Nell’estate dello stesso anno, gli Alleati sbarcarono in Sicilia e cominciarono la risalita dello stivale. Per sicurezza, la Fiat decise di trasferire i bambini dalla colonia di Marina di Massa a quella di Sauze d’Oulx, in Val di Susa. L’arrivo a Sauze, mi pare fosse l’8 di maggio, fu per noi un piccolo shock. A differenza dell’ambiente marino, morbido e ovattato, dove tutto veniva svolto senza entusiasmo e senza troppo impegno, lì i miei nuovi “camerati balilla” erano equipaggiati con una divisa di tipo quasi miliare, ma soprattutto calzavano scarponi chiodati, che producevano un grande effetto acustico nei movimenti dei vari esercizi: impressione di efficienza e forza. Il mattino seguente, l’impatto fu ancora maggiore: nella notte il maltempo aveva portato un po’ di neve fresca.

Nei giorni successivi si fecero delle passeggiate nelle pinete circostanti, stavamo scoprendo la natura alpina! Ma il bello doveva ancora venire: qualche giorno dopo, un gruppetto di tre o quattro delle ragazze che ci assistevano, un bel mattino sono partite, equipaggiate di tutto punto, per una traversata scialpinistica nella zona di Etiache-Galambra, con una guida. Noi le vedemmo partire senza capire un granché. Tornarono dopo qualche giorno, abbronzatissime ed entusiaste per la riuscita dell’impresa. Piero ed io siamo rimasti quasi fulminati nel vedere la felicità di quelle ragazze: era la scoperta di un mondo di cui ignoravamo l’esistenza, quasi come se vi avessimo partecipato anche noi. Era la scoperta di un modo diverso di interpretare la vita. Non sapevamo niente di montagna, di scialpinismo, di alpinismo. Ma da quell’episodio la montagna ci entrerà nel sangue, definitivamente. Sul Bollettino GEAT 2008, Garimoldi scriverà: “Piero è un ragazzino quando il suo percorso incrocia la montagna e, nel maggio 1946, dopo una gita sociale ai Picchi del Pagliaio, scrive sul suo quaderno di appunti: ‘per la prima volta arrampico in cordata e mi diverto moltissimo, malgrado la pioggia e la neve'”.
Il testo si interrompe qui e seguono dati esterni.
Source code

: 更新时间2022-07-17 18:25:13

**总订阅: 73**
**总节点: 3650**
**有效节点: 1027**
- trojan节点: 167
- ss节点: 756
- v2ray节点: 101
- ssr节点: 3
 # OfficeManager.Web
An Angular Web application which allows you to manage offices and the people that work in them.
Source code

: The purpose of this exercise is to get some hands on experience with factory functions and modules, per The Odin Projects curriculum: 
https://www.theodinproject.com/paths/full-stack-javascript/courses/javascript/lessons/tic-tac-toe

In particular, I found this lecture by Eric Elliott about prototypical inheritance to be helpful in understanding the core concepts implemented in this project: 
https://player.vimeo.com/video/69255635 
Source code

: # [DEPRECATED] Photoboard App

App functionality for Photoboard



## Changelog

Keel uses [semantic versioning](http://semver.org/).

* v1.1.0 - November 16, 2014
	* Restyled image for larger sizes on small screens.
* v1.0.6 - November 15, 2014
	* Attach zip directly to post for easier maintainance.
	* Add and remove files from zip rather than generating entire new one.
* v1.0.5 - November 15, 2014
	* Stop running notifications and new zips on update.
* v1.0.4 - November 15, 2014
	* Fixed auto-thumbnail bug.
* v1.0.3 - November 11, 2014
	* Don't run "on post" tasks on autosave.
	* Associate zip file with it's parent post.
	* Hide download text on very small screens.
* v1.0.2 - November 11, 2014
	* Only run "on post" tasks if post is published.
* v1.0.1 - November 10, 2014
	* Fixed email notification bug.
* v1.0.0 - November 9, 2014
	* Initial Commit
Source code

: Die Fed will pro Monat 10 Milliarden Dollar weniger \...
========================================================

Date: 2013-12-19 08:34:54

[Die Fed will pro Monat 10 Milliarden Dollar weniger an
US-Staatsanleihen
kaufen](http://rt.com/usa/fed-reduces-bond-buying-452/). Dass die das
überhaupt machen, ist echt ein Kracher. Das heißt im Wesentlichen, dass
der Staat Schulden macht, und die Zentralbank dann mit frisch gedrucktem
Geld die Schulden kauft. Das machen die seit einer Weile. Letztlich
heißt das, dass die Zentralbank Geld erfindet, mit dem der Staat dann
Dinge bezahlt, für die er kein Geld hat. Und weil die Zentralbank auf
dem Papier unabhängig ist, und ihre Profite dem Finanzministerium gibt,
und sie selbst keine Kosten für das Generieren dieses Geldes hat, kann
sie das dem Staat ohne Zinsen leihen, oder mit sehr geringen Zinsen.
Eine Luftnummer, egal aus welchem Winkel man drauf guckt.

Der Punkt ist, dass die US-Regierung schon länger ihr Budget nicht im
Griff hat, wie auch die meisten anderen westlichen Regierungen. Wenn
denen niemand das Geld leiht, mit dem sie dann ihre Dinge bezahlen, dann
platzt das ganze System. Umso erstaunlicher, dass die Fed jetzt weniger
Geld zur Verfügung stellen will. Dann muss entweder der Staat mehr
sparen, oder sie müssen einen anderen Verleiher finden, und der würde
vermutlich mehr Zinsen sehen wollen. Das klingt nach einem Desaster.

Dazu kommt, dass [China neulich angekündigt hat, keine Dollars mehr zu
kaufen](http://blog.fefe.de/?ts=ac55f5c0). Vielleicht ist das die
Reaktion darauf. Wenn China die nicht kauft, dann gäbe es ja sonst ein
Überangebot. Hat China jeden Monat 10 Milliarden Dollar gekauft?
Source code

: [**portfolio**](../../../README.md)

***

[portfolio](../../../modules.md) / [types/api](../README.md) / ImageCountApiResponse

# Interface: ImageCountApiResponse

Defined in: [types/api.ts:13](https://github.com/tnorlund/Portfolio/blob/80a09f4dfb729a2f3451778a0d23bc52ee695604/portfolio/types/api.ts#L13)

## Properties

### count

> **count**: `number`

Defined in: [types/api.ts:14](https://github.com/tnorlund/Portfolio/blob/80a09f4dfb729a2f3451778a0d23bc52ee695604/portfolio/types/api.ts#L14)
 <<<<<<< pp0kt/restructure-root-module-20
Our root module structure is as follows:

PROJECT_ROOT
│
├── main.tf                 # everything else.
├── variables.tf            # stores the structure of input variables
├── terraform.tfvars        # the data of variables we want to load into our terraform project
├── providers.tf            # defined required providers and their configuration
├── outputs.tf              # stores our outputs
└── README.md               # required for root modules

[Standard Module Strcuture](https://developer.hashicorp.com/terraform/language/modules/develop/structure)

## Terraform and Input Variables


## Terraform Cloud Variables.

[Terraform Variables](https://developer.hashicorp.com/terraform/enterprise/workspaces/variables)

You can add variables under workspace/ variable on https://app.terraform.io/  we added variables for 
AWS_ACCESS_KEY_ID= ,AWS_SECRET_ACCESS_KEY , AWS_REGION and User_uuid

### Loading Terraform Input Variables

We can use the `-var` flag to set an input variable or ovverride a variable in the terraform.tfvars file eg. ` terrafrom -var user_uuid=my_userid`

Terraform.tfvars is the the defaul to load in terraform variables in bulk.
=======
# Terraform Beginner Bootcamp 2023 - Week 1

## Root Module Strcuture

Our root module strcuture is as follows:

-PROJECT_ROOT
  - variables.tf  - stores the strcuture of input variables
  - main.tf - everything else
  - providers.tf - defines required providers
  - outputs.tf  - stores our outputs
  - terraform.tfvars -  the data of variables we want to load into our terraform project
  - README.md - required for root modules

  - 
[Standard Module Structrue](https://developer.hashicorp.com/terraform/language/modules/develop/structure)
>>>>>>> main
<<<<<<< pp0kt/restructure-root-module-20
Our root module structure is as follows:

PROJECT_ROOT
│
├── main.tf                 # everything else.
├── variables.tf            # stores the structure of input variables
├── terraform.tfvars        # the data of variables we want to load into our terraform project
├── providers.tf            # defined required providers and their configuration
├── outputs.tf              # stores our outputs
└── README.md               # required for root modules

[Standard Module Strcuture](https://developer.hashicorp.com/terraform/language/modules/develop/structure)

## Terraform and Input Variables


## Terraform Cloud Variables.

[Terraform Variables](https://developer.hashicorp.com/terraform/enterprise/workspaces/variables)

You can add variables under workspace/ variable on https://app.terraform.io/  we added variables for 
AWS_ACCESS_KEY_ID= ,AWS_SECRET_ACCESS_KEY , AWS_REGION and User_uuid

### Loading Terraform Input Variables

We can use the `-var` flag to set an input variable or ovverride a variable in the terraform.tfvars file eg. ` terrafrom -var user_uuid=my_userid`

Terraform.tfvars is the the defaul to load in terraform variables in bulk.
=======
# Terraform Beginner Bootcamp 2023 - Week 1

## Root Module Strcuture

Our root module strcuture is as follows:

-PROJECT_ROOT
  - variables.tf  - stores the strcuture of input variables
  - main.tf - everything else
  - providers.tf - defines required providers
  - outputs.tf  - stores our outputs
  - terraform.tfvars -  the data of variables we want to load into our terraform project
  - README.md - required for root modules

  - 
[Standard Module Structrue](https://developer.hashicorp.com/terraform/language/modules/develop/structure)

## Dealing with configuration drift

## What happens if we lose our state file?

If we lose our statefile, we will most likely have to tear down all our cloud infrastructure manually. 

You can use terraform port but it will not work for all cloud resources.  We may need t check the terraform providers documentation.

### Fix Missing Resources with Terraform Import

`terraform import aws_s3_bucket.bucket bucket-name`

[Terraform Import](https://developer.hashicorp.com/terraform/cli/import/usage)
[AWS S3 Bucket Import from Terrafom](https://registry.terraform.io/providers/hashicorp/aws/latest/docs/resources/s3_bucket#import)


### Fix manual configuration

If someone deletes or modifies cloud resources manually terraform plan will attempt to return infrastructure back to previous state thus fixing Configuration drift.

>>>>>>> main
Non avevamo nessuna scuola, ma provammo ad affrontare comunque le prime arrampicatine: Lunelle di Traves, Picchi del Pagliaio, ecc… La nostra corda era costituita da un moncone di canapa di Manila lunga 10 o 12 metri e del diametro di 12 millimetri, raccattata non so più dove, e da un altro moncone di canapa normale del diametro di 8 millimetri e lunga una quindicina di metri. La canapa di Manila aveva il pregio di non irrigidirsi se bagnata, veniva usata di preferenza su ghiacciaio, ma aveva una resistenza inferiore alla canapa nostrana. Comunque noi abbiamo preso la manila semplice e la canapa doppia e le abbiamo unite con un bel nodo monumentale (allora non usavamo chiodi)!
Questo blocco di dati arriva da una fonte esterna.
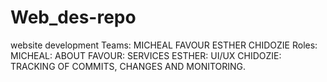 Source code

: # Web_des-repo
website development
Teams:
  MICHEAL
  FAVOUR
  ESTHER
  CHIDOZIE
Roles:
  MICHEAL: ABOUT
  FAVOUR: SERVICES
  ESTHER: UI/UX
  CHIDOZIE: TRACKING OF COMMITS, CHANGES AND MONITORING.

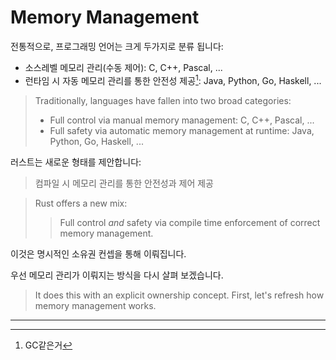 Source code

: # Memory Management

전통적으로, 프로그래밍 언어는 크게 두가지로 분류 됩니다:

* 소스레벨 메모리 관리(수동 제어): C, C++, Pascal, ...
* 런타임 시 자동 메모리 관리를 통한 안전성 제공[^역주1]: Java, Python, Go, Haskell, ... 
> Traditionally, languages have fallen into two broad categories:
> 
> * Full control via manual memory management: C, C++, Pascal, ...
> * Full safety via automatic memory management at runtime: Java, Python, Go, Haskell, ...

러스트는 새로운 형태를 제안합니다: 
> 컴파일 시 메모리 관리를 통한 안전성과 제어 제공

> Rust offers a new mix:
> 
>> Full control *and* safety via compile time enforcement of correct memory
>> management.

이것은 명시적인 소유권 컨셉을 통해 이뤄집니다. 

우선 메모리 관리가 이뤄지는 방식을 다시 살펴 보겠습니다.
> It does this with an explicit ownership concept.
> First, let's refresh how memory management works.

---
[^역주1]: GC같은거  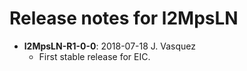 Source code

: # Release notes for l2MpsLN

* __l2MpsLN-R1-0-0__: 2018-07-18 J. Vasquez
  * First stable release for EIC.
Si era verso la fine degli anni ’40, la cerchia delle amicizie si allargava, grazie anche all’iscrizione al CAI, con altri ragazzi che amavano l’arrampicata come noi. Ricordo Giuseppe Marmori, Giorgio Viano, ma soprattutto Giuseppe Garimoldi, futuro scrittore ed esperto di fotografia di montagna, oltre che di pittura, che conoscevamo già da prima della guerra, ed altri ancora, coi quali formavamo saltuariamente cordata cercando di aumentare gradatamente le difficoltà.
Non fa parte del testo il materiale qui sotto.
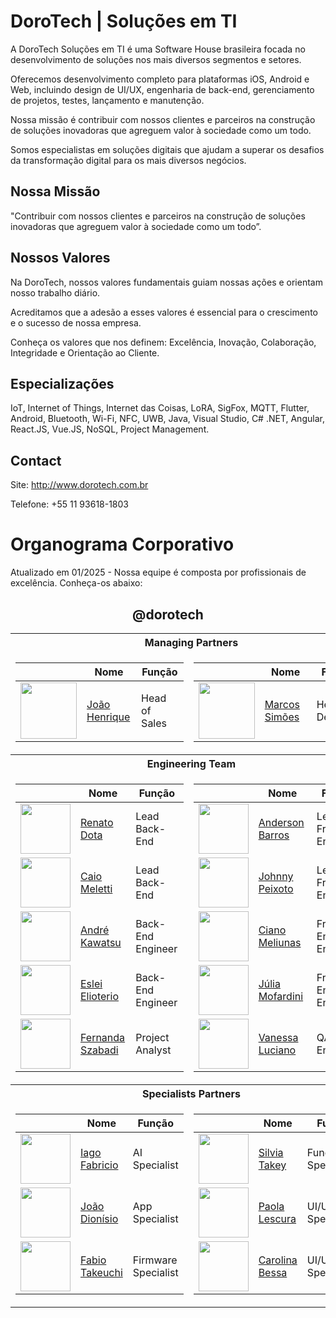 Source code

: # DoroTech | Soluções em TI

A DoroTech Soluções em TI é uma Software House brasileira focada no desenvolvimento de soluções nos mais diversos segmentos e setores.

Oferecemos desenvolvimento completo para plataformas iOS, Android e Web, incluindo design de UI/UX, engenharia de back-end, gerenciamento de projetos, testes, lançamento e manutenção.

Nossa missão é contribuir com nossos clientes e parceiros na construção de soluções inovadoras que agreguem valor à sociedade como um todo.

Somos especialistas em soluções digitais que ajudam a superar os desafios da transformação digital para os mais diversos negócios.

## Nossa Missão

"Contribuir com nossos clientes e parceiros na construção de soluções inovadoras que agreguem valor à sociedade como um todo”.

## Nossos Valores

Na DoroTech, nossos valores fundamentais guiam nossas ações e orientam nosso trabalho diário. 

Acreditamos que a adesão a esses valores é essencial para o crescimento e o sucesso de nossa empresa.

Conheça os valores que nos definem: Excelência, Inovação, Colaboração, Integridade e Orientação ao Cliente.

## Especializações

IoT, Internet of Things, Internet das Coisas, LoRA, SigFox, MQTT, Flutter, Android, Bluetooth, Wi-Fi, NFC, UWB, Java, Visual Studio, C# .NET, Angular, React.JS, Vue.JS, NoSQL, Project Management.

## Contact

Site: http://www.dorotech.com.br

Telefone: +55 11 93618-1803

# Organograma Corporativo

Atualizado em 01/2025 - Nossa equipe é composta por profissionais de excelência. Conheça-os abaixo:

<div align="center">
	
## @dorotech

<table>
<tr>
	<th colspan="2">
		Managing Partners
	</th>
</tr>
  
<td>

| | Nome | Função |
| -------------- | ------------- | ------------- |
| <img src="https://avatars.githubusercontent.com/u/83249287?v=4" width="90"> | [João Henrique](https://github.com/Engjhony) |  Head of Sales |
</td>

<td>

| | Nome | Função |
| -------------- | ------------- | ------------- |
| <img src="https://avatars.githubusercontent.com/u/26862420?v=4" width="90"> | [Marcos Simões](https://github.com/marcospsimoes) |  Head of Delivery |

</td>

<tr>
	<th colspan="2">
		Engineering Team		
	</th>
</tr>
  
<td>

| | Nome | Função |
| -------------- | ------------- | ------------- |
| <img src="https://avatars.githubusercontent.com/u/32839051?v=4" width="80"> | [Renato Dota](https://github.com/renatodota) |  Lead Back-End |
| <img src="https://avatars.githubusercontent.com/u/49731519?v=4" width="80"> | [Caio Meletti](https://github.com/caiomeletti) |  Lead Back-End |
| <img src="https://media.licdn.com/dms/image/C4D03AQEzFfqF1AmCSw/profile-displayphoto-shrink_800_800/0/1610230993863?e=2147483647&v=beta&t=A_ePkftirzufnh1PGyjA0IXcPIIViyXvXzWP5T_FHNM" width="80"> | [André Kawatsu](https://github.com/andredorotech) |  Back-End Engineer |
| <img src="https://avatars.githubusercontent.com/u/9800871?v=4" width="80"> | [Eslei Elioterio](https://github.com/Elioterio89) |  Back-End Engineer |
| <img src="https://avatars.githubusercontent.com/u/88169525?v=4" width="80"> | [Fernanda Szabadi](https://github.com/ferszabadi) |  Project Analyst |

</td>

<td>

| | Nome | Função |
| -------------- | ------------- | ------------- |
| <img src="https://avatars.githubusercontent.com/u/12089780?v=4" width="80"> | [Anderson Barros](https://github.com/anderson-tec12) |  Lead Front-End |
| <img src="https://avatars.githubusercontent.com/u/52277432?v=4" width="80"> | [Johnny Peixoto](https://github.com/johnnypeixoto) |  Lead Front-End |
| <img src="https://avatars.githubusercontent.com/u/111630521?v=4" width="80"> | [Ciano Meliunas](https://github.com/briotza) |  Front-End Engineer |
| <img src="https://avatars.githubusercontent.com/u/150747679?v=4" width="80"> | [Júlia Mofardini](https://github.com/juliamofardinii) |  Front-End Engineer |
| <img src="https://avatars.githubusercontent.com/u/87663503?v=4" width="80"> | [Vanessa Luciano](https://github.com/vanessaluciaano) |  QA Engineer |

</td>

<tr>
	<th colspan="2">
		Specialists Partners
	</th>
</tr>

<td>

| | Nome | Função |
| -------------- | ------------- | ------------- |
| <img src="https://encrypted-tbn0.gstatic.com/images?q=tbn:ANd9GcQMKrxYVBR3UihBPzJ3_XPmko3y3d4xzziVG4dMr33jV3C2dGkR3M3VSV89hTZwQCyQukI&usqp=CAU" width="80"> | [Iago Fabricio](https://github.com/iagofabricio) |  AI Specialist |
| <img src="https://avatars.githubusercontent.com/u/46010192?v=4" width="80"> | [João Dionísio](https://github.com/JBDionisio) |  App Specialist |
| <img src="https://media.licdn.com/dms/image/v2/C4E03AQFKA40vVGaB7w/profile-displayphoto-shrink_800_800/profile-displayphoto-shrink_800_800/0/1608805288173?e=1740614400&v=beta&t=Oo7hLhHGt6zBw8rIVtFGDdWFTXlzrOilL3NBLlEUHwQ" width="80"> | [Fabio Takeuchi](https://github.com/fakiot) |  Firmware Specialist |

</td>

<td>

| | Nome | Função |
| -------------- | ------------- | ------------- |
| <img src="https://media.licdn.com/dms/image/v2/D4D03AQEX9gH7tY9TRg/profile-displayphoto-shrink_800_800/profile-displayphoto-shrink_800_800/0/1699968145461?e=1740614400&v=beta&t=HfhApvYmf6Z63qiNjGz1DAvrqkce-L0IaHdd6GWN7L8" width="80"> | [Silvia Takey](https://www.linkedin.com/in/silviatakey) |  Fundraising Specialist |
| <img src="https://media.licdn.com/dms/image/v2/D4D03AQFNdOoO4Zi6cg/profile-displayphoto-shrink_800_800/profile-displayphoto-shrink_800_800/0/1723657775297?e=1740614400&v=beta&t=BDenBX_x1FLoVMGivLLE1cR5ExJVdH91D4smdIXRMlw" width="80"> | [Paola Lescura](https://www.linkedin.com/in/paolalescura) |  UI/UX Specialist |
| <img src="https://media.licdn.com/dms/image/v2/D4D03AQGJDvo2G5rKJA/profile-displayphoto-shrink_800_800/profile-displayphoto-shrink_800_800/0/1723657731925?e=1738195200&v=beta&t=hchljTdmKpu8n0Dz6r9XEsUcjhDlyPI1yhqTjn-yl9Y" width="80"> | [Carolina Bessa](https://www.linkedin.com/in/carolinaabessa) |  UI/UX Specialist |

</td>

</table>
</div>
Ricordo anche che ad agosto del 1946 si era con la famiglia in ferie a Viù. Piero ed io siamo saliti ad Usseglio con la corriera, poi di qui al rifugio Cibrario al Peraciaval 2616 m. Il mattino dopo il tempo era bello, ma nella notte la tormenta aveva spruzzato un po’ di neve fresca fin più in basso del rifugio ed aveva abbassato parecchio la temperatura, mentre il vento continuava a soffiare con una certa violenza. Al rifugio (allora incustodito, bisognava portarsi tutto) abbiamo incontrato due alpinisti non più giovani, che avevano salito la Croce Rossa il giorno del nostro arrivo: ci diedero alcuni consigli poi, indossato tutto quello che avevamo, siamo partiti per la Croce Rossa, la più alta vetta della val di Viù, 3566 m. Era la quota più alta che avessimo mai raggiunto prima. Fino al Colle della Valletta 3207 m il percorso sale con tracce di sentiero e qualche placca di neve, poi si segue le cresta facile di roccette sino ad un breve salto di roccia inclinato, forse un centinaio di metri sotto la vetta. Il vento aveva spazzato la neve dalla roccia che si presentava così pulita e asciutta. Quel passaggio non aveva affatto l’aspetto arcigno, ma ci trovavamo in alta montagna, non avevamo mai superato difficoltà a quella quota, col freddo e il vento che non dava tregua, abbiamo ripassato mentalmente quel poco che avevamo letto sino allora sull’alpinismo: in roccia bisogna sempre essere sicuri di poter fare in discesa quello che si fa in salita! Ho iniziato a salire con circospezione, lentamente, quando sono stato a poco più di metà altezza del passaggio ho invertito la marcia e ho iniziato a scendere; pochi metri poi, visto che non vi erano problemi, ho ripreso la salita e infine, con percorso facile, siamo arrivati in vetta. È stato quello un momento magico: l’arrivo in vetta con una luce abbagliante, col sole alto, un cielo di un azzurro così intenso come non avevamo mai visto, e in lontananza tra un mare di vette innevate l’inconfondibile sagoma del Monte Bianco. Avevamo entrambi gli occhi lucidi, non solo per il vento gelido.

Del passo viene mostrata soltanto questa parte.